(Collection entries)
- Opening Delimiter -

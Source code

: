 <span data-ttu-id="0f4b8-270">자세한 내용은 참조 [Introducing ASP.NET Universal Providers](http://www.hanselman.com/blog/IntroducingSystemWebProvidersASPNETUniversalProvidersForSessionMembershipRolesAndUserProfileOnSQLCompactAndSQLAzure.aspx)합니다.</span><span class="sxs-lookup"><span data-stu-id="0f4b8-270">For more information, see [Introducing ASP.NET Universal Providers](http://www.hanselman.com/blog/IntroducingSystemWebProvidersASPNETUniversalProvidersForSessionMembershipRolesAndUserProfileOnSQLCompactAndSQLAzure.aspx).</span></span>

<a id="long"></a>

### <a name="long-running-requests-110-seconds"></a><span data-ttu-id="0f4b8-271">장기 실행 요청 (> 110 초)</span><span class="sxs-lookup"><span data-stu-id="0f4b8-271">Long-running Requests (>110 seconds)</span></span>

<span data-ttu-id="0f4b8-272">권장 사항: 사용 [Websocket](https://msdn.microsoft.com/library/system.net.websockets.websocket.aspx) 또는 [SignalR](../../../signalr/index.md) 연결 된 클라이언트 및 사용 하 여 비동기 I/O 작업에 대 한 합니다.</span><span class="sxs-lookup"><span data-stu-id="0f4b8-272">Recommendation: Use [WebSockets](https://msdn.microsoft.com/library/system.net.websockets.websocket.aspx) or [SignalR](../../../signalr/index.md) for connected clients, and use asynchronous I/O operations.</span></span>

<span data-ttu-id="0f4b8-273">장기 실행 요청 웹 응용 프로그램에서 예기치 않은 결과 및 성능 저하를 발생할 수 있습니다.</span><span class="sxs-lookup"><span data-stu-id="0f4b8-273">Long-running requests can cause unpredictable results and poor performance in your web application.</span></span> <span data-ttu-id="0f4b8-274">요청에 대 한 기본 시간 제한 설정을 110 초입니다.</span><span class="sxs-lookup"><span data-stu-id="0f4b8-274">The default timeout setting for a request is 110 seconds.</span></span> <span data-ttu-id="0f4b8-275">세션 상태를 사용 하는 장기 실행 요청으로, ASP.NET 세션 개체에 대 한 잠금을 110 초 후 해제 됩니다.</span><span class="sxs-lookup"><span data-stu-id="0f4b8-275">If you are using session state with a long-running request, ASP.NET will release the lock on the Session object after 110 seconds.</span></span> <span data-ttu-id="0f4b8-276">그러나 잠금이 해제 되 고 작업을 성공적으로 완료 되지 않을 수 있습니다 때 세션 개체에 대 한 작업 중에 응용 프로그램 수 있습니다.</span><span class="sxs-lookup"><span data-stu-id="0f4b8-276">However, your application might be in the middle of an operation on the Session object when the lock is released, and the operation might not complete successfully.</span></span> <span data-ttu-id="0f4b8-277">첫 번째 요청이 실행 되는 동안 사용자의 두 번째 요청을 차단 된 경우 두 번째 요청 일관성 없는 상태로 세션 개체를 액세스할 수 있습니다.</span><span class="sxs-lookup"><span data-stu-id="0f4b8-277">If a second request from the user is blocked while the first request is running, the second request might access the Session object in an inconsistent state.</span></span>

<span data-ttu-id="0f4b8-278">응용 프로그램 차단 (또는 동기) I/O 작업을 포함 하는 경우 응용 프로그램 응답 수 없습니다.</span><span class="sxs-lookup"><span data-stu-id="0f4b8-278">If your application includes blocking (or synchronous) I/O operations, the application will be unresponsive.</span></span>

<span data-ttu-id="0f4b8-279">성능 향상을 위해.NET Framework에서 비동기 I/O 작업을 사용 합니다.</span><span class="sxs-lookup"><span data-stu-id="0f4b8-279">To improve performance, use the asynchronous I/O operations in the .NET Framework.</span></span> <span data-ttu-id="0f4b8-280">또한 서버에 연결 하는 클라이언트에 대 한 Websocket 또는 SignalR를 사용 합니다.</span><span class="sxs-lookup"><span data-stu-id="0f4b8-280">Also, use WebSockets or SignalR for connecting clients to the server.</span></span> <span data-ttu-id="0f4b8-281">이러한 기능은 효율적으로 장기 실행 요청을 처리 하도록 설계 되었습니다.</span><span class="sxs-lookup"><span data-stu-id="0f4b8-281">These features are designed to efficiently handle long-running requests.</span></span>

- Closing Delimiter -

Action item -
Return all entries exactly.

Task result -
Source code

: <span data-ttu-id="0f4b8-270">자세한 내용은 참조 [Introducing ASP.NET Universal Providers](http://www.hanselman.com/blog/IntroducingSystemWebProvidersASPNETUniversalProvidersForSessionMembershipRolesAndUserProfileOnSQLCompactAndSQLAzure.aspx)합니다.</span><span class="sxs-lookup"><span data-stu-id="0f4b8-270">For more information, see [Introducing ASP.NET Universal Providers](http://www.hanselman.com/blog/IntroducingSystemWebProvidersASPNETUniversalProvidersForSessionMembershipRolesAndUserProfileOnSQLCompactAndSQLAzure.aspx).</span></span>

<a id="long"></a>

### <a name="long-running-requests-110-seconds"></a><span data-ttu-id="0f4b8-271">장기 실행 요청 (> 110 초)</span><span class="sxs-lookup"><span data-stu-id="0f4b8-271">Long-running Requests (>110 seconds)</span></span>

<span data-ttu-id="0f4b8-272">권장 사항: 사용 [Websocket](https://msdn.microsoft.com/library/system.net.websockets.websocket.aspx) 또는 [SignalR](../../../signalr/index.md) 연결 된 클라이언트 및 사용 하 여 비동기 I/O 작업에 대 한 합니다.</span><span class="sxs-lookup"><span data-stu-id="0f4b8-272">Recommendation: Use [WebSockets](https://msdn.microsoft.com/library/system.net.websockets.websocket.aspx) or [SignalR](../../../signalr/index.md) for connected clients, and use asynchronous I/O operations.</span></span>

<span data-ttu-id="0f4b8-273">장기 실행 요청 웹 응용 프로그램에서 예기치 않은 결과 및 성능 저하를 발생할 수 있습니다.</span><span class="sxs-lookup"><span data-stu-id="0f4b8-273">Long-running requests can cause unpredictable results and poor performance in your web application.</span></span> <span data-ttu-id="0f4b8-274">요청에 대 한 기본 시간 제한 설정을 110 초입니다.</span><span class="sxs-lookup"><span data-stu-id="0f4b8-274">The default timeout setting for a request is 110 seconds.</span></span> <span data-ttu-id="0f4b8-275">세션 상태를 사용 하는 장기 실행 요청으로, ASP.NET 세션 개체에 대 한 잠금을 110 초 후 해제 됩니다.</span><span class="sxs-lookup"><span data-stu-id="0f4b8-275">If you are using session state with a long-running request, ASP.NET will release the lock on the Session object after 110 seconds.</span></span> <span data-ttu-id="0f4b8-276">그러나 잠금이 해제 되 고 작업을 성공적으로 완료 되지 않을 수 있습니다 때 세션 개체에 대 한 작업 중에 응용 프로그램 수 있습니다.</span><span class="sxs-lookup"><span data-stu-id="0f4b8-276">However, your application might be in the middle of an operation on the Session object when the lock is released, and the operation might not complete successfully.</span></span> <span data-ttu-id="0f4b8-277">첫 번째 요청이 실행 되는 동안 사용자의 두 번째 요청을 차단 된 경우 두 번째 요청 일관성 없는 상태로 세션 개체를 액세스할 수 있습니다.</span><span class="sxs-lookup"><span data-stu-id="0f4b8-277">If a second request from the user is blocked while the first request is running, the second request might access the Session object in an inconsistent state.</span></span>

<span data-ttu-id="0f4b8-278">응용 프로그램 차단 (또는 동기) I/O 작업을 포함 하는 경우 응용 프로그램 응답 수 없습니다.</span><span class="sxs-lookup"><span data-stu-id="0f4b8-278">If your application includes blocking (or synchronous) I/O operations, the application will be unresponsive.</span></span>

<span data-ttu-id="0f4b8-279">성능 향상을 위해.NET Framework에서 비동기 I/O 작업을 사용 합니다.</span><span class="sxs-lookup"><span data-stu-id="0f4b8-279">To improve performance, use the asynchronous I/O operations in the .NET Framework.</span></span> <span data-ttu-id="0f4b8-280">또한 서버에 연결 하는 클라이언트에 대 한 Websocket 또는 SignalR를 사용 합니다.</span><span class="sxs-lookup"><span data-stu-id="0f4b8-280">Also, use WebSockets or SignalR for connecting clients to the server.</span></span> <span data-ttu-id="0f4b8-281">이러한 기능은 효율적으로 장기 실행 요청을 처리 하도록 설계 되었습니다.</span><span class="sxs-lookup"><span data-stu-id="0f4b8-281">These features are designed to efficiently handle long-running requests.</span></span>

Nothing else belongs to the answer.